[Stored data]
= = = = =
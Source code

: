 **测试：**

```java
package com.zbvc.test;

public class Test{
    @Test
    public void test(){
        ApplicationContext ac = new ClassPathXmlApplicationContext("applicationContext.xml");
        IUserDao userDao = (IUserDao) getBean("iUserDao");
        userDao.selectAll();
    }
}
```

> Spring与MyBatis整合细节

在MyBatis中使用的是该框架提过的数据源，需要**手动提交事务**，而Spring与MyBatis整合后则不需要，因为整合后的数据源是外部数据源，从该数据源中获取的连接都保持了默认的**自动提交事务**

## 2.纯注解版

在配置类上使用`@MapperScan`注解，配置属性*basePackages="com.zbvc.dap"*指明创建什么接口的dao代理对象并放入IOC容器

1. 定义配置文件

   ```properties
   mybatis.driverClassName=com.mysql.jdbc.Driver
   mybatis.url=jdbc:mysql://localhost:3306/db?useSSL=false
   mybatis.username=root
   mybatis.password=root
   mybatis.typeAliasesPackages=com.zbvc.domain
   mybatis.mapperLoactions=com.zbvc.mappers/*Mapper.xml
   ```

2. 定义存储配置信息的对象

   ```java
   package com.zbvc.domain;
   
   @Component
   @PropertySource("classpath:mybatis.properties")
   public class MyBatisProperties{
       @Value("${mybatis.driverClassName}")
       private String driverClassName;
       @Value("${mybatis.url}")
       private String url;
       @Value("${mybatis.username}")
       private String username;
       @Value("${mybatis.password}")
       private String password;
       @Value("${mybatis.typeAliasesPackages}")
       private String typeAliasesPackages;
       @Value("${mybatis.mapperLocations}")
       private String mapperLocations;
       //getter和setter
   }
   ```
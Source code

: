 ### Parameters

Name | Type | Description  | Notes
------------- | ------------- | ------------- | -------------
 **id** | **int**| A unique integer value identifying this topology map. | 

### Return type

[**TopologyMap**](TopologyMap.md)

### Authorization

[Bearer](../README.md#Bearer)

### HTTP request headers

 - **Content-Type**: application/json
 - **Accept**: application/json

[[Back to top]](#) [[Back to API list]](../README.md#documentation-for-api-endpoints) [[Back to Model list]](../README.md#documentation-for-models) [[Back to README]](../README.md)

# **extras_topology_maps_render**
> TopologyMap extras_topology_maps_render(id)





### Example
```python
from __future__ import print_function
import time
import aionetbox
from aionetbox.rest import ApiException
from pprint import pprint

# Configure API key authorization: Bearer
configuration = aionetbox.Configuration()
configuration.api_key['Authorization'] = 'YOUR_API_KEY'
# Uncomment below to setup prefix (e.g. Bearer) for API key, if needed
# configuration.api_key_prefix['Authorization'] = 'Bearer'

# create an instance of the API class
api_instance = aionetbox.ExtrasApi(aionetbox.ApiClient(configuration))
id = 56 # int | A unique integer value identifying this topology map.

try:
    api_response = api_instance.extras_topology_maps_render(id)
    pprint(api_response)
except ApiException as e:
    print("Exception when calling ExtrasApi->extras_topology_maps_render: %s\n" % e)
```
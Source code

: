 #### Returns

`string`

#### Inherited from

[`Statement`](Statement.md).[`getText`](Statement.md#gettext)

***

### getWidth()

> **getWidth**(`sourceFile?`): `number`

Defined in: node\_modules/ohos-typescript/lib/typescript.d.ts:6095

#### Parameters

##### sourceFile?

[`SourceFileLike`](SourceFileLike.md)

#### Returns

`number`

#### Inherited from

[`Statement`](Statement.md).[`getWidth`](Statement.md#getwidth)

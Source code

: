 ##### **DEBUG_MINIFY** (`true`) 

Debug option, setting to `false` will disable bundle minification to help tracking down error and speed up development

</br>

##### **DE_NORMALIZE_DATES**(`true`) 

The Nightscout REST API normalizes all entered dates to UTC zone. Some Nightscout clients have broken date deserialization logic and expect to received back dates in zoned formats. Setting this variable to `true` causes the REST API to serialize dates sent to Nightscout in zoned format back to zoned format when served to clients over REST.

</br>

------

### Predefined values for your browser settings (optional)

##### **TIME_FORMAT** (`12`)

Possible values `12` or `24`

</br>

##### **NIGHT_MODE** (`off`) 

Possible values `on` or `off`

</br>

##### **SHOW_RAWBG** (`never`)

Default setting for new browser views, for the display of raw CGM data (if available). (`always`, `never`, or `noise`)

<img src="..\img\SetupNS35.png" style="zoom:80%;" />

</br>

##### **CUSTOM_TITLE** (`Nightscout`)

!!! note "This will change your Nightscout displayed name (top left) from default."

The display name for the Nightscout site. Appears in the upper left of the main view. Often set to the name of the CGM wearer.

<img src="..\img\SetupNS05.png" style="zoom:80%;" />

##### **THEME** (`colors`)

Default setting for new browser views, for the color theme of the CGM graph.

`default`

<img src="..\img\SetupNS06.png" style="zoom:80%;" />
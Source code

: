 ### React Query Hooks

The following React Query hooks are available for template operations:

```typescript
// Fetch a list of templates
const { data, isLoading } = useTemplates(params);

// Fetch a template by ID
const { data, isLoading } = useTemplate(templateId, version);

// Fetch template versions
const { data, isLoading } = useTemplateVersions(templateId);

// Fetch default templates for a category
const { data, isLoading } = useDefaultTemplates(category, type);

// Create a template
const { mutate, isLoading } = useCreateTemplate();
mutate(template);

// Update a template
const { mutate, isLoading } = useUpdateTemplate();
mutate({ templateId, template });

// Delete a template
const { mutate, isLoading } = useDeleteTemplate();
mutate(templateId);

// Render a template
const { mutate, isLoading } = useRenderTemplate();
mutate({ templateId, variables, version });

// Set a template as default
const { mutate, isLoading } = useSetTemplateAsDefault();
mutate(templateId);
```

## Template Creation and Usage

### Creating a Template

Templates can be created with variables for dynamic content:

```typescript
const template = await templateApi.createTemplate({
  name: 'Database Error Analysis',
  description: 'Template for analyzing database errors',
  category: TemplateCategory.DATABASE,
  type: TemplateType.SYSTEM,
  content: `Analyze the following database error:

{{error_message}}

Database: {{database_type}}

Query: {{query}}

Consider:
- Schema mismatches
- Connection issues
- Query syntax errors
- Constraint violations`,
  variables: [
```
= = = = =
DESCRIPTION OF THE TASK: For each line shown above, write an exact copy.

RESPONSE TO THE TASK:
Source code

: **测试：**

```java
package com.zbvc.test;

public class Test{
    @Test
    public void test(){
        ApplicationContext ac = new ClassPathXmlApplicationContext("applicationContext.xml");
        IUserDao userDao = (IUserDao) getBean("iUserDao");
        userDao.selectAll();
    }
}
```

> Spring与MyBatis整合细节

在MyBatis中使用的是该框架提过的数据源，需要**手动提交事务**，而Spring与MyBatis整合后则不需要，因为整合后的数据源是外部数据源，从该数据源中获取的连接都保持了默认的**自动提交事务**

## 2.纯注解版

在配置类上使用`@MapperScan`注解，配置属性*basePackages="com.zbvc.dap"*指明创建什么接口的dao代理对象并放入IOC容器

1. 定义配置文件

   ```properties
   mybatis.driverClassName=com.mysql.jdbc.Driver
   mybatis.url=jdbc:mysql://localhost:3306/db?useSSL=false
   mybatis.username=root
   mybatis.password=root
   mybatis.typeAliasesPackages=com.zbvc.domain
   mybatis.mapperLoactions=com.zbvc.mappers/*Mapper.xml
   ```

2. 定义存储配置信息的对象

   ```java
   package com.zbvc.domain;
   
   @Component
   @PropertySource("classpath:mybatis.properties")
   public class MyBatisProperties{
       @Value("${mybatis.driverClassName}")
       private String driverClassName;
       @Value("${mybatis.url}")
       private String url;
       @Value("${mybatis.username}")
       private String username;
       @Value("${mybatis.password}")
       private String password;
       @Value("${mybatis.typeAliasesPackages}")
       private String typeAliasesPackages;
       @Value("${mybatis.mapperLocations}")
       private String mapperLocations;
       //getter和setter
   }
   ```
Source code

: ### Parameters

Name | Type | Description  | Notes
------------- | ------------- | ------------- | -------------
 **id** | **int**| A unique integer value identifying this topology map. | 

### Return type

[**TopologyMap**](TopologyMap.md)

### Authorization

[Bearer](../README.md#Bearer)

### HTTP request headers

 - **Content-Type**: application/json
 - **Accept**: application/json

[[Back to top]](#) [[Back to API list]](../README.md#documentation-for-api-endpoints) [[Back to Model list]](../README.md#documentation-for-models) [[Back to README]](../README.md)

# **extras_topology_maps_render**
> TopologyMap extras_topology_maps_render(id)





### Example
```python
from __future__ import print_function
import time
import aionetbox
from aionetbox.rest import ApiException
from pprint import pprint

# Configure API key authorization: Bearer
configuration = aionetbox.Configuration()
configuration.api_key['Authorization'] = 'YOUR_API_KEY'
# Uncomment below to setup prefix (e.g. Bearer) for API key, if needed
# configuration.api_key_prefix['Authorization'] = 'Bearer'

# create an instance of the API class
api_instance = aionetbox.ExtrasApi(aionetbox.ApiClient(configuration))
id = 56 # int | A unique integer value identifying this topology map.

try:
    api_response = api_instance.extras_topology_maps_render(id)
    pprint(api_response)
except ApiException as e:
    print("Exception when calling ExtrasApi->extras_topology_maps_render: %s\n" % e)
```
Source code

: #### Returns

`string`

#### Inherited from

[`Statement`](Statement.md).[`getText`](Statement.md#gettext)

***

### getWidth()

> **getWidth**(`sourceFile?`): `number`

Defined in: node\_modules/ohos-typescript/lib/typescript.d.ts:6095

#### Parameters

##### sourceFile?

[`SourceFileLike`](SourceFileLike.md)

#### Returns

`number`

#### Inherited from

[`Statement`](Statement.md).[`getWidth`](Statement.md#getwidth)

Source code

: ##### **DEBUG_MINIFY** (`true`) 

Debug option, setting to `false` will disable bundle minification to help tracking down error and speed up development

</br>

##### **DE_NORMALIZE_DATES**(`true`) 

The Nightscout REST API normalizes all entered dates to UTC zone. Some Nightscout clients have broken date deserialization logic and expect to received back dates in zoned formats. Setting this variable to `true` causes the REST API to serialize dates sent to Nightscout in zoned format back to zoned format when served to clients over REST.

</br>

------

### Predefined values for your browser settings (optional)

##### **TIME_FORMAT** (`12`)

Possible values `12` or `24`

</br>

##### **NIGHT_MODE** (`off`) 

Possible values `on` or `off`

</br>

##### **SHOW_RAWBG** (`never`)

Default setting for new browser views, for the display of raw CGM data (if available). (`always`, `never`, or `noise`)

<img src="..\img\SetupNS35.png" style="zoom:80%;" />

</br>

##### **CUSTOM_TITLE** (`Nightscout`)

!!! note "This will change your Nightscout displayed name (top left) from default."

The display name for the Nightscout site. Appears in the upper left of the main view. Often set to the name of the CGM wearer.

<img src="..\img\SetupNS05.png" style="zoom:80%;" />

##### **THEME** (`colors`)

Default setting for new browser views, for the color theme of the CGM graph.

`default`

<img src="..\img\SetupNS06.png" style="zoom:80%;" />
Source code

: ### React Query Hooks

The following React Query hooks are available for template operations:

```typescript
// Fetch a list of templates
const { data, isLoading } = useTemplates(params);

// Fetch a template by ID
const { data, isLoading } = useTemplate(templateId, version);

// Fetch template versions
const { data, isLoading } = useTemplateVersions(templateId);

// Fetch default templates for a category
const { data, isLoading } = useDefaultTemplates(category, type);

// Create a template
const { mutate, isLoading } = useCreateTemplate();
mutate(template);

// Update a template
const { mutate, isLoading } = useUpdateTemplate();
mutate({ templateId, template });

// Delete a template
const { mutate, isLoading } = useDeleteTemplate();
mutate(templateId);

// Render a template
const { mutate, isLoading } = useRenderTemplate();
mutate({ templateId, variables, version });

// Set a template as default
const { mutate, isLoading } = useSetTemplateAsDefault();
mutate(templateId);
```

## Template Creation and Usage

### Creating a Template

Templates can be created with variables for dynamic content:

```typescript
const template = await templateApi.createTemplate({
  name: 'Database Error Analysis',
  description: 'Template for analyzing database errors',
  category: TemplateCategory.DATABASE,
  type: TemplateType.SYSTEM,
  content: `Analyze the following database error:

{{error_message}}

Database: {{database_type}}

Query: {{query}}

Consider:
- Schema mismatches
- Connection issues
- Query syntax errors
- Constraint violations`,
  variables: [
```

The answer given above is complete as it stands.